#### GOAL OF THE EXERCISE:
Write out, word for word, only the lines from the one with "writing them down)." to the end of the data below.

#### RECORD EXTRACTS:

------

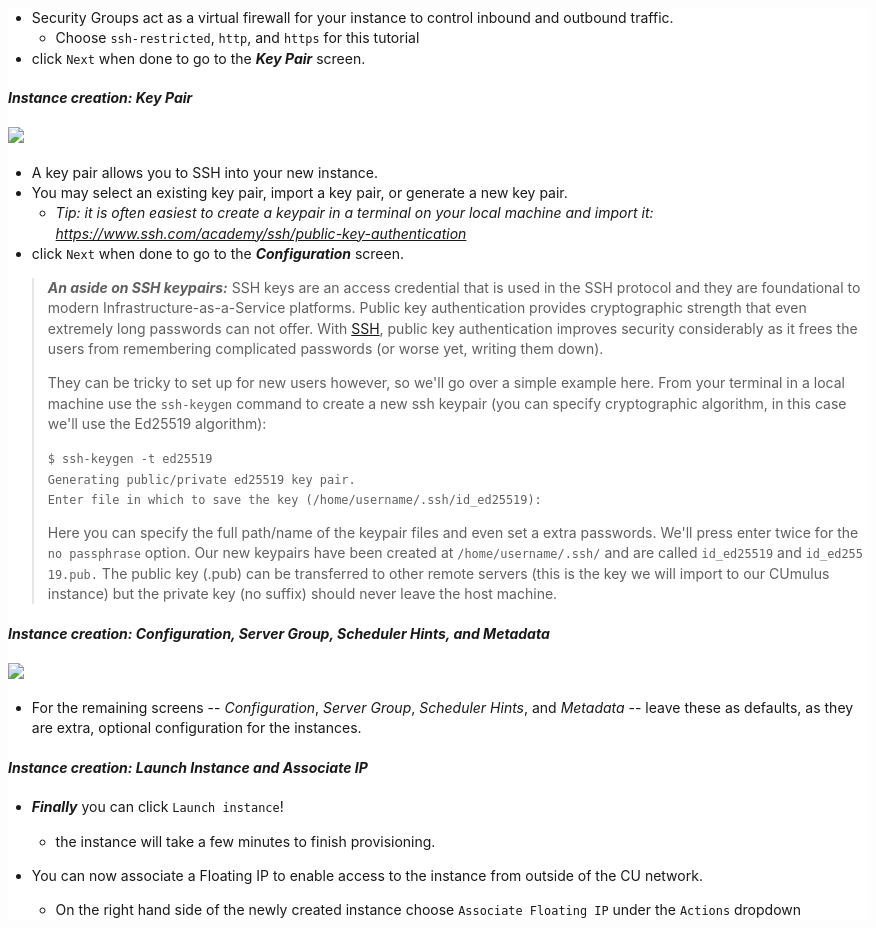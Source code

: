 * Security Groups act as a virtual firewall for your instance to control inbound and outbound traffic.
  * Choose `ssh-restricted`, `http`, and `https` for this tutorial
* click `Next` when done to go to the ___Key Pair___ screen.

#### _Instance creation: Key Pair_

![](images/instance_keypair.png)

* A key pair allows you to SSH into your new instance.
* You may select an existing key pair, import a key pair, or generate a new key pair.
  * _Tip: it is often easiest to create a keypair in a terminal on your local machine and import it: https://www.ssh.com/academy/ssh/public-key-authentication_ 
* click `Next` when done to go to the ___Configuration___ screen.

> _**An aside on SSH keypairs:**_ SSH keys are an access credential that is used in the SSH protocol and they are foundational to modern Infrastructure-as-a-Service platforms. Public key authentication provides cryptographic strength that even extremely long passwords can not offer. With [SSH](https://www.ssh.com/ssh/), public key authentication improves security considerably as it frees the users from remembering complicated passwords (or worse yet, writing them down).
>
> They can be tricky to set up for new users however, so we'll go over a simple example here. From your terminal in a local machine use the `ssh-keygen` command to create a new ssh keypair (you can specify cryptographic algorithm, in this case we'll use the Ed25519 algorithm):
>  ```shell
> $ ssh-keygen -t ed25519
> Generating public/private ed25519 key pair.
> Enter file in which to save the key (/home/username/.ssh/id_ed25519):
>```
>
> Here you can specify the full path/name of the keypair files and even set a extra passwords. We'll press enter twice for the `no passphrase` option. Our new keypairs have been created at `/home/username/.ssh/` and are called `id_ed25519`  and `id_ed25519.pub.` The public key (.pub) can be transferred to other remote servers (this is the key we will import to our CUmulus instance) but the private key (no suffix) should never leave the host machine. 

#### _Instance creation: Configuration, Server Group, Scheduler Hints, and Metadata_

![](images/instance_config.png)

* For the remaining screens -- _Configuration_, _Server Group_, _Scheduler Hints_, and _Metadata_ -- leave these as defaults, as they are extra, optional configuration for the instances.

#### _Instance creation: Launch Instance and Associate IP_

* ___Finally___ you can click `Launch instance`! 
  * the instance will take a few minutes to finish provisioning.

* You can now associate a Floating IP to enable access to the instance from outside of the CU network.
  * On the right hand side of the newly created instance choose `Associate Floating IP` under the `Actions` dropdown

------

#### TASK RESPONSE:
> _**An aside on SSH keypairs:**_ SSH keys are an access credential that is used in the SSH protocol and they are foundational to modern Infrastructure-as-a-Service platforms. Public key authentication provides cryptographic strength that even extremely long passwords can not offer. With [SSH](https://www.ssh.com/ssh/), public key authentication improves security considerably as it frees the users from remembering complicated passwords (or worse yet, writing them down).
>
> They can be tricky to set up for new users however, so we'll go over a simple example here. From your terminal in a local machine use the `ssh-keygen` command to create a new ssh keypair (you can specify cryptographic algorithm, in this case we'll use the Ed25519 algorithm):
>  ```shell
> $ ssh-keygen -t ed25519
> Generating public/private ed25519 key pair.
> Enter file in which to save the key (/home/username/.ssh/id_ed25519):
>```
>
> Here you can specify the full path/name of the keypair files and even set a extra passwords. We'll press enter twice for the `no passphrase` option. Our new keypairs have been created at `/home/username/.ssh/` and are called `id_ed25519`  and `id_ed25519.pub.` The public key (.pub) can be transferred to other remote servers (this is the key we will import to our CUmulus instance) but the private key (no suffix) should never leave the host machine. 

#### _Instance creation: Configuration, Server Group, Scheduler Hints, and Metadata_

![](images/instance_config.png)

* For the remaining screens -- _Configuration_, _Server Group_, _Scheduler Hints_, and _Metadata_ -- leave these as defaults, as they are extra, optional configuration for the instances.

#### _Instance creation: Launch Instance and Associate IP_

* ___Finally___ you can click `Launch instance`! 
  * the instance will take a few minutes to finish provisioning.

* You can now associate a Floating IP to enable access to the instance from outside of the CU network.
  * On the right hand side of the newly created instance choose `Associate Floating IP` under the `Actions` dropdown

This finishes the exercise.